By CRAIG SHULTZ and DAYNA STRAEHLEY
Riverside County is poised to do away with an ordinance that sets rules on where sex offenders can live or visit in an effort to avoid a lawsuit.
The county established sex-offender residency and loitering prohibitions for unincorporated areas in 2010, but the Board of Supervisors gave preliminary approval last week to repeal the law because an appeal court has invalidated similar ordinances in other municipalities.
Hemet and Beaumont changed their ordinances recently for the same reason.
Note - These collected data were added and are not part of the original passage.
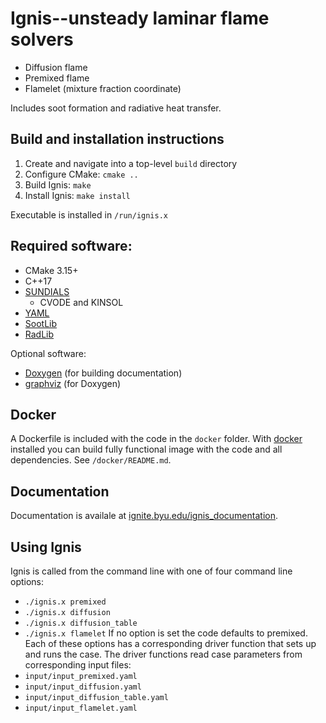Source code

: # Ignis--unsteady laminar flame solvers

* Diffusion flame
* Premixed flame
* Flamelet (mixture fraction coordinate)

Includes soot formation and radiative heat transfer.

## Build and installation instructions
1. Create and navigate into a top-level `build` directory
2. Configure CMake: `cmake ..`
3. Build Ignis: `make`
4. Install Ignis: `make install`

Executable is installed in `/run/ignis.x`

## Required software:
* CMake 3.15+
* C++17
* [SUNDIALS](https://computing.llnl.gov/projects/sundials)
    * CVODE and KINSOL
* [YAML](https://github.com/jbeder/yaml-cpp)
* [SootLib](https://github.com/BYUignite/sootlib)
* [RadLib](https://github.com/BYUignite/radlib)

Optional software:
* [Doxygen](https://www.doxygen.nl/) (for building documentation)
* [graphviz](https://graphviz.org/download/) (for Doxygen)

## Docker
A Dockerfile is included with the code in the `docker` folder. With [docker](https://www.docker.com/) installed you can build fully functional image with the code and all dependencies. See `/docker/README.md`.

## Documentation
Documentation is availale at [ignite.byu.edu/ignis_documentation](https://ignite.byu.edu/ignis_documentation).

## Using Ignis

Ignis is called from the command line with one of four command line options:
* `./ignis.x premixed`
* `./ignis.x diffusion`
* `./ignis.x diffusion_table`
* `./ignis.x flamelet`
If no option is set the code defaults to premixed. Each of these options has a corresponding driver function that sets up and runs the case. The driver functions read case parameters from corresponding input files:
* `input/input_premixed.yaml`
* `input/input_diffusion.yaml`
* `input/input_diffusion_table.yaml`
* `input/input_flamelet.yaml`
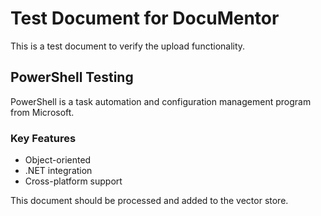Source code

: # Test Document for DocuMentor

This is a test document to verify the upload functionality.

## PowerShell Testing
PowerShell is a task automation and configuration management program from Microsoft.

### Key Features
- Object-oriented
- .NET integration
- Cross-platform support

This document should be processed and added to the vector store.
The county ordinance sets limits on where parolees could live and how close they could come to schools, parks and child care centers. The court said such laws are unnecessary because local ordinances regulating sex offenders are trumped by state law, a county report states.
County counsel insisted that the 2010 law be repealed because a legal group has been suing other counties that had passed similar ordinances, said Jeff Greene, chief of staff for Riverside County Supervisor Kevin Jeffries.
“The courts have struck down every meaningful provision of our ordinance in other counties,” Greene said.
“We asked if there was any of this that ought to be salvaged,” he said. The county counsel’s office insisted that there are still “good protections for families against sex offenders.”
State penal code provisions include a lifetime requirements for sex offenders to register with local law enforcement, prohibitions against entering any park where children gather and a prohibition against a sex offender living with other sex offenders or within 2,000 feet of a school or park.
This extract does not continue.